Required action
Match the string "failures" against each line below, and copy every line that matches.

The data Block Start

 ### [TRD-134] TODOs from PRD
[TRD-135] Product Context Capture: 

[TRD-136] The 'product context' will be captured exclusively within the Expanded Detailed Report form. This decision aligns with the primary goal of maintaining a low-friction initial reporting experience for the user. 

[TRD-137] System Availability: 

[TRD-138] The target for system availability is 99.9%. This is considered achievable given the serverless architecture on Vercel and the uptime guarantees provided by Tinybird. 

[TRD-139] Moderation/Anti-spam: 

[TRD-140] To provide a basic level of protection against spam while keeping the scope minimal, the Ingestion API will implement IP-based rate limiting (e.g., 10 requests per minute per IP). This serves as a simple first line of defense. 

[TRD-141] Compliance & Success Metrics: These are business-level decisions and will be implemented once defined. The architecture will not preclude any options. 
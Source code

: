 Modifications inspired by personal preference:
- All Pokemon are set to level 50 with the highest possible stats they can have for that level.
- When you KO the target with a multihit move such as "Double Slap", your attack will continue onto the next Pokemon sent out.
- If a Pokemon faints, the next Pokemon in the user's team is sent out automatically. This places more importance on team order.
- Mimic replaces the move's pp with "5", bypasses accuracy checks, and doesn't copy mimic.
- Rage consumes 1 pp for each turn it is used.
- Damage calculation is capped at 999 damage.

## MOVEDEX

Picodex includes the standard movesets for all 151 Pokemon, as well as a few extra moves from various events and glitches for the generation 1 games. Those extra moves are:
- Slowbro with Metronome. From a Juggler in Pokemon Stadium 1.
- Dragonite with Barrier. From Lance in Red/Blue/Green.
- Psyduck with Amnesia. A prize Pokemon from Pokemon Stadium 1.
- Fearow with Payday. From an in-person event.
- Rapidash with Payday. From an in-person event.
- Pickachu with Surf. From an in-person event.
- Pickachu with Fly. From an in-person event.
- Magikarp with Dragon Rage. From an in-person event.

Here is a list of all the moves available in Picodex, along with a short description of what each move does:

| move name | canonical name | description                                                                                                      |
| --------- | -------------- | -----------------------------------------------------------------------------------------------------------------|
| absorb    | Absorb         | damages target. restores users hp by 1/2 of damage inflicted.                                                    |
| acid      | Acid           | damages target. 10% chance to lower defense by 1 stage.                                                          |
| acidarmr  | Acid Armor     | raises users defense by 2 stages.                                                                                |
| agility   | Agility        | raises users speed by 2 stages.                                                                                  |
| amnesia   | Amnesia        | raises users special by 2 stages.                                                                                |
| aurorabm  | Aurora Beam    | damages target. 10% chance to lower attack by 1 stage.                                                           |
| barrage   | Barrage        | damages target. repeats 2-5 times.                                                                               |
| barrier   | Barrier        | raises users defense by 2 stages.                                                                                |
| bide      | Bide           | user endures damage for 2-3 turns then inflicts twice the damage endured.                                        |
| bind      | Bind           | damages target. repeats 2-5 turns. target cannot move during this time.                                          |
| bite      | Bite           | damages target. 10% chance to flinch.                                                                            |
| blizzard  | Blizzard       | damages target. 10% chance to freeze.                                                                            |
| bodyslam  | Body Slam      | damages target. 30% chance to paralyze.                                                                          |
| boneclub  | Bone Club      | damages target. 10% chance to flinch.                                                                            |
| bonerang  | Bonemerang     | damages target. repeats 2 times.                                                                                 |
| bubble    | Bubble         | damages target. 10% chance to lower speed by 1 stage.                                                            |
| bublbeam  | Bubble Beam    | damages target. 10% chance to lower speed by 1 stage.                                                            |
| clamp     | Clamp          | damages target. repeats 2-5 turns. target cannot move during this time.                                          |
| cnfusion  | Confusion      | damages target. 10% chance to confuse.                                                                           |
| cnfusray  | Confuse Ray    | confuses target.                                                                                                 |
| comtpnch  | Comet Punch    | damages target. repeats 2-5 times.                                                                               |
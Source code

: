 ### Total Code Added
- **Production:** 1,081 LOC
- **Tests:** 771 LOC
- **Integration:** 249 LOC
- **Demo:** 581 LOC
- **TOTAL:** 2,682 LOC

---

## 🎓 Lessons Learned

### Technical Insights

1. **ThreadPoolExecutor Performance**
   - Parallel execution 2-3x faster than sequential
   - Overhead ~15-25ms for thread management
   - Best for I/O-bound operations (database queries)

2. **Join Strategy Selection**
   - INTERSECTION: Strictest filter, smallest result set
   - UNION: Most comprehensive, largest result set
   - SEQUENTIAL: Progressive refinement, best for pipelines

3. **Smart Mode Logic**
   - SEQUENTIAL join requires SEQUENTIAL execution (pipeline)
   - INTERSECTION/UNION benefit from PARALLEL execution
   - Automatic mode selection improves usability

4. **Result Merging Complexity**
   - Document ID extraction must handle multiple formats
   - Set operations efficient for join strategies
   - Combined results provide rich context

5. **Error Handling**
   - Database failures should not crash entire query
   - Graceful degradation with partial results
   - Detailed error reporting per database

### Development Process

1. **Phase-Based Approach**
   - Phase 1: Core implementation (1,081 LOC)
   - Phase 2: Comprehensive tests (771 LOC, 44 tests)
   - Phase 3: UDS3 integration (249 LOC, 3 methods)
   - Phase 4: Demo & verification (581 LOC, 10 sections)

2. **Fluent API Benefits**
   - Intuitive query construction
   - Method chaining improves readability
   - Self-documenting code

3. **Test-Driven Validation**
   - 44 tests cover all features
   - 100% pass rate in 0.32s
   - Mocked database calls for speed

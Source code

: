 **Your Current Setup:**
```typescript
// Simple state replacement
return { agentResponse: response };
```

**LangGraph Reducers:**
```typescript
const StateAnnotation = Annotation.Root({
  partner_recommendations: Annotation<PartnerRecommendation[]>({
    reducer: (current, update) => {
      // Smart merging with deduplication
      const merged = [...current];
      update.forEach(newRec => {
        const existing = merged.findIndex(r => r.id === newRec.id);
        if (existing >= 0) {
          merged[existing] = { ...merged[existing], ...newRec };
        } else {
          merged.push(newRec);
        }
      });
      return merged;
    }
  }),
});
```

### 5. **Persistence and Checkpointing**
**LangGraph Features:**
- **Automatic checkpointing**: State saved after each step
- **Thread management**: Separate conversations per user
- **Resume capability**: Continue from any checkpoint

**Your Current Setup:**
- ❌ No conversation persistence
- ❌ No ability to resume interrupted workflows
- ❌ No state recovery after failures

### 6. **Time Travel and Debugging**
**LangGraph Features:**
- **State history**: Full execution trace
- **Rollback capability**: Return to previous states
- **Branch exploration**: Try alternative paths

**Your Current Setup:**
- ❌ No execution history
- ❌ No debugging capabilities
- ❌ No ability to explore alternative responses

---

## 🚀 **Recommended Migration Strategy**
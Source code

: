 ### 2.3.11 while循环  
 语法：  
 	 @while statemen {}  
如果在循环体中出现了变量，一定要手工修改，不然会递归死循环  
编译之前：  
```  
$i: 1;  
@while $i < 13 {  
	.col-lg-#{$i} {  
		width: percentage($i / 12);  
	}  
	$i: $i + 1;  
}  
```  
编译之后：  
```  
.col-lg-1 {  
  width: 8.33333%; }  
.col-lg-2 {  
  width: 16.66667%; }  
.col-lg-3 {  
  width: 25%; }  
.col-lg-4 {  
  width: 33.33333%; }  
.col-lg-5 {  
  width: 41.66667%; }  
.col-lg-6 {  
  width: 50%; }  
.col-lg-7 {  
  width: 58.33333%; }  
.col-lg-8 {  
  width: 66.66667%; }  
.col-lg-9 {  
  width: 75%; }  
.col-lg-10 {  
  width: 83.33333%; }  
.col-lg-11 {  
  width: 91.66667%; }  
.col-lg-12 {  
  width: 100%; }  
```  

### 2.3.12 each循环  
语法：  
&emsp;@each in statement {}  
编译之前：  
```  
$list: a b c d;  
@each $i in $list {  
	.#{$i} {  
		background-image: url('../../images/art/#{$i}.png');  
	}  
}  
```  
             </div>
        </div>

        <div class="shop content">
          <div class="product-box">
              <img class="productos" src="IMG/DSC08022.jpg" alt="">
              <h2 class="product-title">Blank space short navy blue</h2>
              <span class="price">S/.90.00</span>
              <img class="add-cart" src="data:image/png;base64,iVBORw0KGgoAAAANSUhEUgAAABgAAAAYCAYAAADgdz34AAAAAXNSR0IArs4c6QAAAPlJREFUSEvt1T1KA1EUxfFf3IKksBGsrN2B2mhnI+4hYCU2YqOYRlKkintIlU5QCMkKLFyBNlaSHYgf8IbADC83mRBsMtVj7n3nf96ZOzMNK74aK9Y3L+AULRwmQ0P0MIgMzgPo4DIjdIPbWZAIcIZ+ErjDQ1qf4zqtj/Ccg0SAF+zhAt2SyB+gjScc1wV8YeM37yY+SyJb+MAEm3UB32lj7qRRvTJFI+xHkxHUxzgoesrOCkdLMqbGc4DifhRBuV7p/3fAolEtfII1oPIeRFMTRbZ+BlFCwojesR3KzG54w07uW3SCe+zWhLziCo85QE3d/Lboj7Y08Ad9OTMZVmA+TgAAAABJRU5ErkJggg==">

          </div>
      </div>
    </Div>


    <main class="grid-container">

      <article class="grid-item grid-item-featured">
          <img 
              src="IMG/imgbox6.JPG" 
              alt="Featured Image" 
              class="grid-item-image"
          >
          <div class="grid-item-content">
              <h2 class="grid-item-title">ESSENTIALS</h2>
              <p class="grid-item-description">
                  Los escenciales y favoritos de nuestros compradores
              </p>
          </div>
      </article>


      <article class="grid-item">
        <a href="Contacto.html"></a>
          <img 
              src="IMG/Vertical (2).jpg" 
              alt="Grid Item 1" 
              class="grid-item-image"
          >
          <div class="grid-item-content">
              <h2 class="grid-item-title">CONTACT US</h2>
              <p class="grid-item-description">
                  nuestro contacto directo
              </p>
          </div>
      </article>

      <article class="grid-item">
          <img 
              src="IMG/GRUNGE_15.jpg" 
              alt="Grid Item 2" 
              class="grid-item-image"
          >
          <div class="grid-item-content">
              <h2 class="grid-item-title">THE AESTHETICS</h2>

The data Block End

Output below
   - Database failures should not crash entire query
- ❌ No state recovery after failures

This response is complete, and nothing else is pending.